Senhor general:
É bem provável que
o senhor nem chegue a ler esta carta, pois não sou chileno, o que
nos tornaria mais próximos, e muito menos seu seguidor político,
o que nos afasta definitivamente. Ao não lê-la, o senhor estará
se poupando de um confronto com algumas verdades, como alguém que
pense não envelhecer se fugir do espelho.
Neste momento, o senhor está
retido em Londres, à disposição das autoridades
inglesas, que decidem se vai responder por crimes contra a vida humana,
como quer a justiça da Espanha e a da Suíça, além
de outros países que já se manifestaram interessados em levá-lo
às barras dos tribunais.
Aliás, que o senhor possa
ser extraditado e julgado já não há mais controvérsia.
Assim decidiu a Câmara dos Lordes, embora restringindo o alcance
da justiça para um lapso de apenas dois anos, o que o livra de responder
pela maioria das atrocidades cometidas durante o longo período em
que suas botas sufocaram o bravo povo do Chile.
Dentre esses crimes contra a vida,
alguns chamam atenção pela barbárie, poucas vezes
conhecida na história do homem. Registram-se casos de execução
sumária de cidadãos, chilenos ou não, que se atreveram
a pensar que a Mãe Natureza os fez livres e que a liberdade era
algo inalienável e inapropriável por quem quer que fosse.
O senhor e seus gorilas, esquecendo o ensinamento de Danton (“A baioneta
serve para quase tudo, menos para se sentar em cima dela”), pensaram erroneamente
que a repressão consegue calar a razão e os corações,
mas ela só silencia as bocas, sufoca as exterioridades, mata os
corpos...
Lá, nas valas comuns dos
cemitérios clandestinos, onde seu pessoal escondeu os corpos dos
que ousaram discordar da truculência, centenas de cadáveres,
aparentemente inertes, urdem e tramam contra a sua velhice. Este exército
de vítimas silenciadas não quer que o senhor morra sem que,
antes, apodreça. E que essa deterioração venha, não
com arrependimento, que é um recurso à disposição
das consciências que erraram de boa fé, mas com remorso, que
é a corrosão moral dos celerados. Não quer que a humanidade
olvide ou desconheça a extensão dos seus crimes macabros,
quando mandava aprisionar mulheres grávidas, sem nenhuma culpa formada
ou mesmo presumida, apenas para que, nascendo-lhes os rebentos, fossem
estes entregues à adoção a militares de alto coturno,
cuja cumplicidade e cega obediência eram assim premiadas. Muitas
dessas desditosas mães, após o parto, sumiram misteriosamente...
Há também outros
contingentes a clamar por justiça. Um desses segmentos é
composto de mortos-vivos, pessoas que se arrastam conduzindo corpo e
espírito torturados, que bem preferiam ter morrido sob a vergasta
da sua horda assassina a continuar com as chagas abertas pela vida em fora.
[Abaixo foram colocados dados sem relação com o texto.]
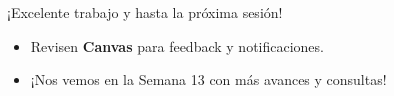 \documentclass[10pt]{beamer}
\begin{document}
\begin{frame}
  \Huge{\centerline{¡Excelente trabajo y hasta la próxima sesión!}}
  \vspace{0.4cm}
  \normalsize
  \begin{itemize}
    \item Revisen \textbf{Canvas} para feedback y notificaciones.
    \item ¡Nos vemos en la Semana 13 con más avances y consultas!
  \end{itemize}
\end{frame}
\end{document}
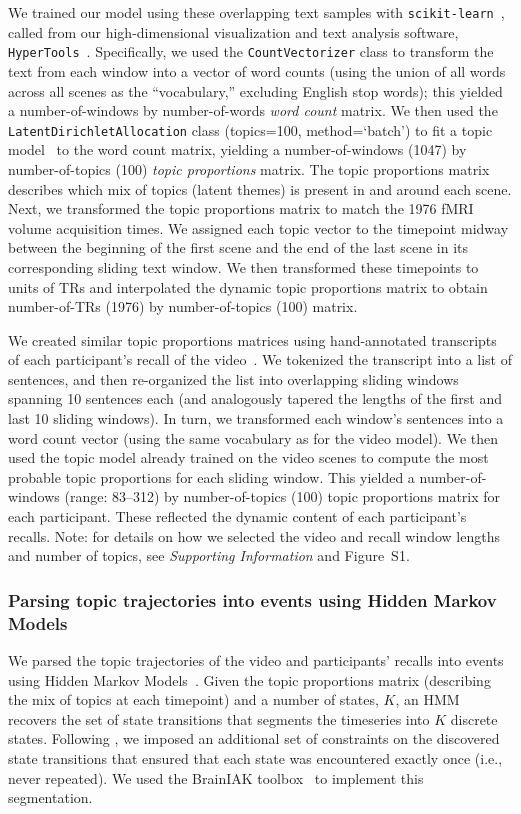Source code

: \documentclass{article}
\newcommand{\topicopt}{S1}
\begin{document}
We trained our model using these overlapping text samples with \texttt{scikit-learn}~\citep[version 0.19.1; ][]{PedrEtal11}, called from our high-dimensional visualization and text analysis software, \texttt{HyperTools}~\citep{HeusEtal18a}.  Specifically, we used the \texttt{CountVectorizer} class to transform the text from each window into a vector of word counts (using the union of all words across all scenes as the ``vocabulary,'' excluding English stop words); this yielded a number-of-windows by number-of-words \textit{word count} matrix.  We then used the \texttt{LatentDirichletAllocation} class (topics=100, method=`batch') to fit a topic model~\citep{BleiEtal03} to the word count matrix, yielding a number-of-windows (1047) by number-of-topics (100) \textit{topic proportions} matrix.  The topic proportions matrix describes which mix of topics (latent themes) is present in and around each scene.  Next, we transformed the topic proportions matrix to match the 1976 fMRI volume acquisition times.  We assigned each topic vector to the timepoint midway between the beginning of the first scene and the end of the last scene in its corresponding sliding text window.  We then transformed these timepoints to units of TRs and interpolated the dynamic topic proportions matrix to obtain number-of-TRs (1976) by number-of-topics (100) matrix.

We created similar topic proportions matrices using hand-annotated transcripts of each participant's recall of the video~\citep[annotated by ][]{ChenEtal17}.  We tokenized the transcript into a list of sentences, and then re-organized the list into overlapping sliding windows spanning 10 sentences each (and analogously tapered the lengths of the first and last 10 sliding windows).  In turn, we transformed each window's sentences into a word count vector (using the same vocabulary as for the video model).  We then used the topic model already trained on the video scenes to compute the most probable topic proportions for each sliding window.  This yielded a number-of-windows (range: 83--312) by number-of-topics (100) topic proportions matrix for each participant.  These reflected the dynamic content of each participant's recalls.  Note: for details on how we selected the video and recall window lengths and number of topics, see \textit{Supporting Information} and Figure~\topicopt.

\subsubsection*{Parsing topic trajectories into events using Hidden Markov Models}
We parsed the topic trajectories of the video and participants' recalls into events using Hidden Markov Models~\citep{Rabi89}.  Given the topic proportions matrix (describing the mix of topics at each timepoint) and a number of states, $K$, an HMM recovers the set of state transitions that segments the timeseries into $K$ discrete states.  Following \cite{BaldEtal17}, we imposed an additional set of constraints on the discovered state transitions that ensured that each state was encountered exactly once (i.e., never repeated).  We used the BrainIAK toolbox~\citep{Brainiak} to implement this segmentation.
\end{document}
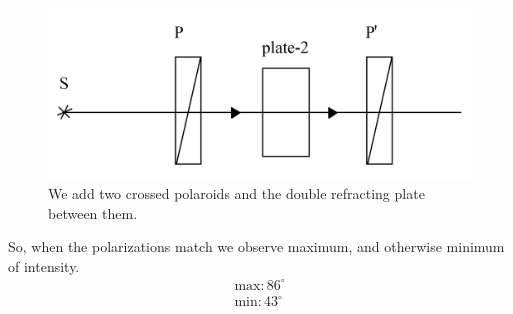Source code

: \begin{minipage}{0.55\textwidth}
    \begin{figure}[h]
    \centering
    \includegraphics[width=1\textwidth]{images/crystplast2.png}
    \caption{We add two crossed polaroids and the double refracting plate between them.}
\end{figure}
\end{minipage}
\hfill
\begin{minipage}{0.35\textwidth}
    So, when the polarizations match we observe maximum, and otherwise minimum of intensity.
    \begin{align*}
        \text{max} \colon 86^\circ\\
        \text{min} \colon 43^\circ
    \end{align*}
\end{minipage}
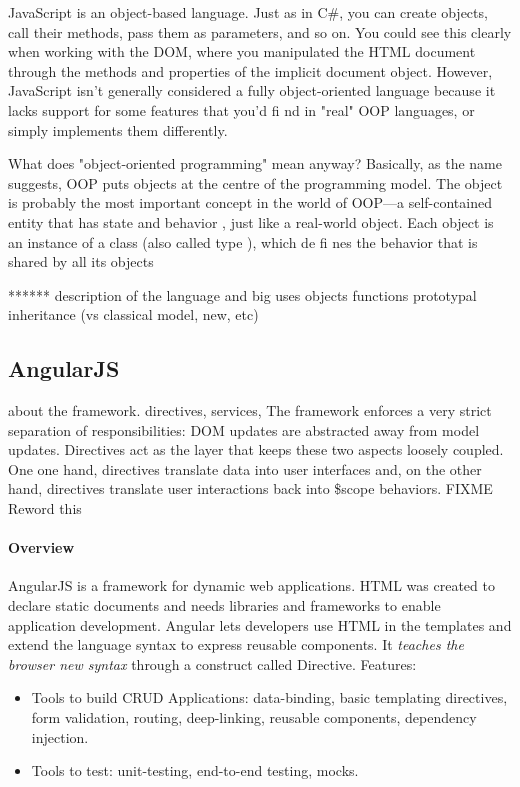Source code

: JavaScript is an
object-based
language. Just as in C#, you can create objects, call their
methods, pass them as parameters, and so on. You could see this clearly when working
with the DOM, where you manipulated the HTML document through the methods
and properties of the implicit
document
object. However, JavaScript isn't generally
considered a fully object-oriented language because it lacks support for some features
that you'd
fi
nd in "real" OOP languages, or simply implements them differently.

 What does "object-oriented programming" mean anyway? Basically, as the name
suggests, OOP puts objects at the centre of the programming model. The
object
is
probably the most important concept in the world of OOP—a self-contained entity
that has
state
and
behavior
, just like a real-world object. Each object is an instance of a
class
(also called
type
), which de
fi
nes the behavior that is shared by all its objects


******
description of the language and big uses
objects
functions
prototypal inheritance (vs classical model, new, etc)


\subsection{AngularJS}
about the framework. directives, services, 
The framework enforces a very strict separation of responsibilities: \ac{DOM} updates are abstracted away from model updates. 
Directives act as the layer that keeps these two aspects loosely coupled.
One one hand, directives translate data into user interfaces and, on the other hand, directives translate user interactions back into \$scope behaviors. FIXME Reword this

\paragraph{Overview} AngularJS is a framework for dynamic web applications.
\ac{HTML} was created to declare static documents and needs libraries and frameworks to enable application development.
Angular lets developers use \ac{HTML} in the templates and extend the language syntax to express reusable components.
It \textit{teaches the browser new syntax} through a construct called Directive.
Features:
\begin{itemize}
    \item Tools to build \ac{CRUD} Applications: data-binding, basic templating directives, form validation, routing, deep-linking, reusable components, dependency injection.
    \item Tools to test: unit-testing, end-to-end testing, mocks.
\end{itemize}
Há os que o senhor mandou assassinar longe da própria pátria,
como foi o caso de Letellier, vítima de um brutal atentado a bomba
nos Estados Unidos, perpetrado – já não há dúvida
– pelos agentes de sua finada DINA...
Mas um homem é especial,
dentre todas as suas vítimas, que são contadas aos milhares:
Salvador Allende. Presidente democrático, eleito pelo voto popular,
sonhava com um Chile maduro a caminho do socialismo. Não de um socialismo
imposto pela força das armas, prepotentemente, mas construído
a cada dia, com consciência cívica e com liberdade. Na concepção
de Allende, havia espaço para que o povo, soberanamente, optasse
pelo socialismo sem ultrajar ou desmerecer a democracia. Um sonho? É
bem provável que tenha sido. Mas ai daquele que sepulta o sonho
de um povo. Ao destituir Allende, gesto que redundou em que ele também
abdicasse da vida, o senhor traiu num só tempo a nação,
cuja constituição foi ultrajada pelo golpe, e o próprio
presidente, que cometeu a imprudência de confiar num general que
tinha obsessão pelo poder, não importando a maneira de tomá-lo.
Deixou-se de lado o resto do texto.